▶ _What needs to be done_: Transcribe all of the data exactly. Images stay out.

▶ _Exercise inputs_:
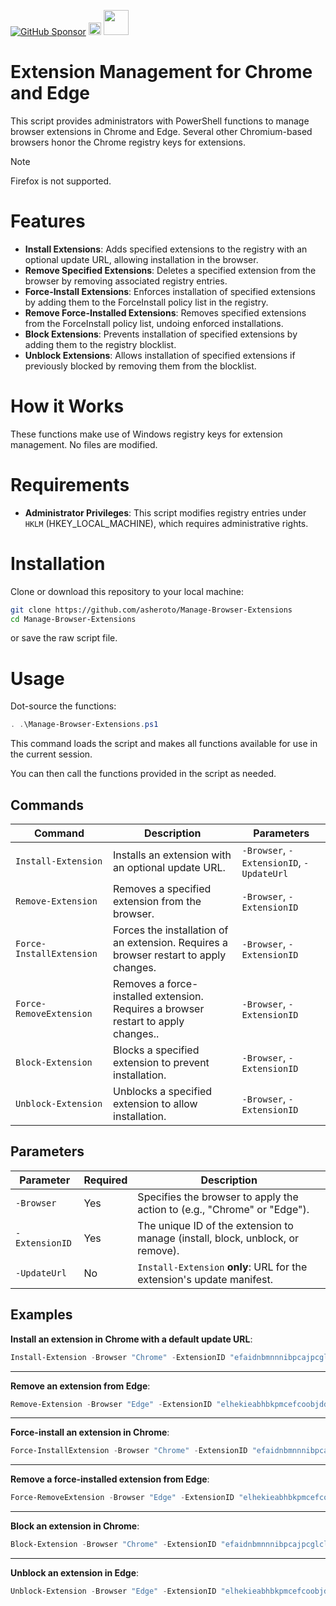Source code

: [![GitHub Sponsor](https://img.shields.io/github/sponsors/asheroto?label=Sponsor&logo=GitHub)](https://github.com/sponsors/asheroto?frequency=one-time&sponsor=asheroto)
<a href="https://ko-fi.com/asheroto"><img src="https://ko-fi.com/img/githubbutton_sm.svg" alt="Ko-Fi Button" height="20px"></a>
<a href="https://www.buymeacoffee.com/asheroto"><img src="https://img.buymeacoffee.com/button-api/?text=Buy me a coffee&emoji=&slug=Manage-Browser-Extensions&button_colour=FFDD00&font_colour=000000&font_family=Lato&outline_colour=000000&coffee_colour=ffffff)" height="40px"></a>

# Extension Management for Chrome and Edge

This script provides administrators with PowerShell functions to manage browser extensions in Chrome and Edge. Several other Chromium-based browsers honor the Chrome registry keys for extensions.

> [!NOTE]
> Firefox is not supported.

# Features

- **Install Extensions**: Adds specified extensions to the registry with an optional update URL, allowing installation in the browser.
- **Remove Specified Extensions**: Deletes a specified extension from the browser by removing associated registry entries.
- **Force-Install Extensions**: Enforces installation of specified extensions by adding them to the ForceInstall policy list in the registry.
- **Remove Force-Installed Extensions**: Removes specified extensions from the ForceInstall policy list, undoing enforced installations.
- **Block Extensions**: Prevents installation of specified extensions by adding them to the registry blocklist.
- **Unblock Extensions**: Allows installation of specified extensions if previously blocked by removing them from the blocklist.

# How it Works

These functions make use of Windows registry keys for extension management. No files are modified.

# Requirements

- **Administrator Privileges**: This script modifies registry entries under `HKLM` (HKEY_LOCAL_MACHINE), which requires administrative rights.

# Installation

Clone or download this repository to your local machine:

```bash
git clone https://github.com/asheroto/Manage-Browser-Extensions
cd Manage-Browser-Extensions
```

or save the raw script file.

# Usage

Dot-source the functions:

```powershell
. .\Manage-Browser-Extensions.ps1
```

This command loads the script and makes all functions available for use in the current session.

You can then call the functions provided in the script as needed.

## Commands

| Command                  | Description                                                                           | Parameters                               |
| ------------------------ | ------------------------------------------------------------------------------------- | ---------------------------------------- |
| `Install-Extension`      | Installs an extension with an optional update URL.                                    | `-Browser`, `-ExtensionID`, `-UpdateUrl` |
| `Remove-Extension`       | Removes a specified extension from the browser.                                       | `-Browser`, `-ExtensionID`               |
| `Force-InstallExtension` | Forces the installation of an extension. Requires a browser restart to apply changes. | `-Browser`, `-ExtensionID`               |
| `Force-RemoveExtension`  | Removes a force-installed extension. Requires a browser restart to apply changes..    | `-Browser`, `-ExtensionID`               |
| `Block-Extension`        | Blocks a specified extension to prevent installation.                                 | `-Browser`, `-ExtensionID`               |
| `Unblock-Extension`      | Unblocks a specified extension to allow installation.                                 | `-Browser`, `-ExtensionID`               |

## Parameters

| Parameter      | Required | Description                                                                    |
| -------------- | -------- | ------------------------------------------------------------------------------ |
| `-Browser`     | Yes      | Specifies the browser to apply the action to (e.g., "Chrome" or "Edge").       |
| `-ExtensionID` | Yes      | The unique ID of the extension to manage (install, block, unblock, or remove). |
| `-UpdateUrl`   | No       | `Install-Extension` **only**: URL for the extension's update manifest.         |

## Examples

**Install an extension in Chrome with a default update URL**:

```powershell
Install-Extension -Browser "Chrome" -ExtensionID "efaidnbmnnnibpcajpcglclefindmkaj"
```

---

**Remove an extension from Edge**:

```powershell
Remove-Extension -Browser "Edge" -ExtensionID "elhekieabhbkpmcefcoobjddigjcaadp"
```

---

**Force-install an extension in Chrome**:

```powershell
Force-InstallExtension -Browser "Chrome" -ExtensionID "efaidnbmnnnibpcajpcglclefindmkaj"
```

---

**Remove a force-installed extension from Edge**:

```powershell
Force-RemoveExtension -Browser "Edge" -ExtensionID "elhekieabhbkpmcefcoobjddigjcaadp"
```

---

**Block an extension in Chrome**:

```powershell
Block-Extension -Browser "Chrome" -ExtensionID "efaidnbmnnnibpcajpcglclefindmkaj"
```

---

**Unblock an extension in Edge**:

```powershell
Unblock-Extension -Browser "Edge" -ExtensionID "elhekieabhbkpmcefcoobjddigjcaadp"
```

▶ _Expected output_:
Source code

: [![GitHub Sponsor](https://img.shields.io/github/sponsors/asheroto?label=Sponsor&logo=GitHub)](https://github.com/sponsors/asheroto?frequency=one-time&sponsor=asheroto)
<a href="https://ko-fi.com/asheroto"><img src="https://ko-fi.com/img/githubbutton_sm.svg" alt="Ko-Fi Button" height="20px"></a>
<a href="https://www.buymeacoffee.com/asheroto"><img src="https://img.buymeacoffee.com/button-api/?text=Buy me a coffee&emoji=&slug=Manage-Browser-Extensions&button_colour=FFDD00&font_colour=000000&font_family=Lato&outline_colour=000000&coffee_colour=ffffff)" height="40px"></a>

# Extension Management for Chrome and Edge

This script provides administrators with PowerShell functions to manage browser extensions in Chrome and Edge. Several other Chromium-based browsers honor the Chrome registry keys for extensions.

> [!NOTE]
> Firefox is not supported.

# Features

- **Install Extensions**: Adds specified extensions to the registry with an optional update URL, allowing installation in the browser.
- **Remove Specified Extensions**: Deletes a specified extension from the browser by removing associated registry entries.
- **Force-Install Extensions**: Enforces installation of specified extensions by adding them to the ForceInstall policy list in the registry.
- **Remove Force-Installed Extensions**: Removes specified extensions from the ForceInstall policy list, undoing enforced installations.
- **Block Extensions**: Prevents installation of specified extensions by adding them to the registry blocklist.
- **Unblock Extensions**: Allows installation of specified extensions if previously blocked by removing them from the blocklist.

# How it Works

These functions make use of Windows registry keys for extension management. No files are modified.

# Requirements

- **Administrator Privileges**: This script modifies registry entries under `HKLM` (HKEY_LOCAL_MACHINE), which requires administrative rights.

# Installation

Clone or download this repository to your local machine:

```bash
git clone https://github.com/asheroto/Manage-Browser-Extensions
cd Manage-Browser-Extensions
```

or save the raw script file.

# Usage

Dot-source the functions:

```powershell
. .\Manage-Browser-Extensions.ps1
```

This command loads the script and makes all functions available for use in the current session.

You can then call the functions provided in the script as needed.

## Commands

| Command                  | Description                                                                           | Parameters                               |
| ------------------------ | ------------------------------------------------------------------------------------- | ---------------------------------------- |
| `Install-Extension`      | Installs an extension with an optional update URL.                                    | `-Browser`, `-ExtensionID`, `-UpdateUrl` |
| `Remove-Extension`       | Removes a specified extension from the browser.                                       | `-Browser`, `-ExtensionID`               |
| `Force-InstallExtension` | Forces the installation of an extension. Requires a browser restart to apply changes. | `-Browser`, `-ExtensionID`               |
| `Force-RemoveExtension`  | Removes a force-installed extension. Requires a browser restart to apply changes..    | `-Browser`, `-ExtensionID`               |
| `Block-Extension`        | Blocks a specified extension to prevent installation.                                 | `-Browser`, `-ExtensionID`               |
| `Unblock-Extension`      | Unblocks a specified extension to allow installation.                                 | `-Browser`, `-ExtensionID`               |

## Parameters

| Parameter      | Required | Description                                                                    |
| -------------- | -------- | ------------------------------------------------------------------------------ |
| `-Browser`     | Yes      | Specifies the browser to apply the action to (e.g., "Chrome" or "Edge").       |
| `-ExtensionID` | Yes      | The unique ID of the extension to manage (install, block, unblock, or remove). |
| `-UpdateUrl`   | No       | `Install-Extension` **only**: URL for the extension's update manifest.         |

## Examples

**Install an extension in Chrome with a default update URL**:

```powershell
Install-Extension -Browser "Chrome" -ExtensionID "efaidnbmnnnibpcajpcglclefindmkaj"
```

---

**Remove an extension from Edge**:

```powershell
Remove-Extension -Browser "Edge" -ExtensionID "elhekieabhbkpmcefcoobjddigjcaadp"
```

---

**Force-install an extension in Chrome**:

```powershell
Force-InstallExtension -Browser "Chrome" -ExtensionID "efaidnbmnnnibpcajpcglclefindmkaj"
```

---

**Remove a force-installed extension from Edge**:

```powershell
Force-RemoveExtension -Browser "Edge" -ExtensionID "elhekieabhbkpmcefcoobjddigjcaadp"
```

---

**Block an extension in Chrome**:

```powershell
Block-Extension -Browser "Chrome" -ExtensionID "efaidnbmnnnibpcajpcglclefindmkaj"
```

---

**Unblock an extension in Edge**:

```powershell
Unblock-Extension -Browser "Edge" -ExtensionID "elhekieabhbkpmcefcoobjddigjcaadp"
```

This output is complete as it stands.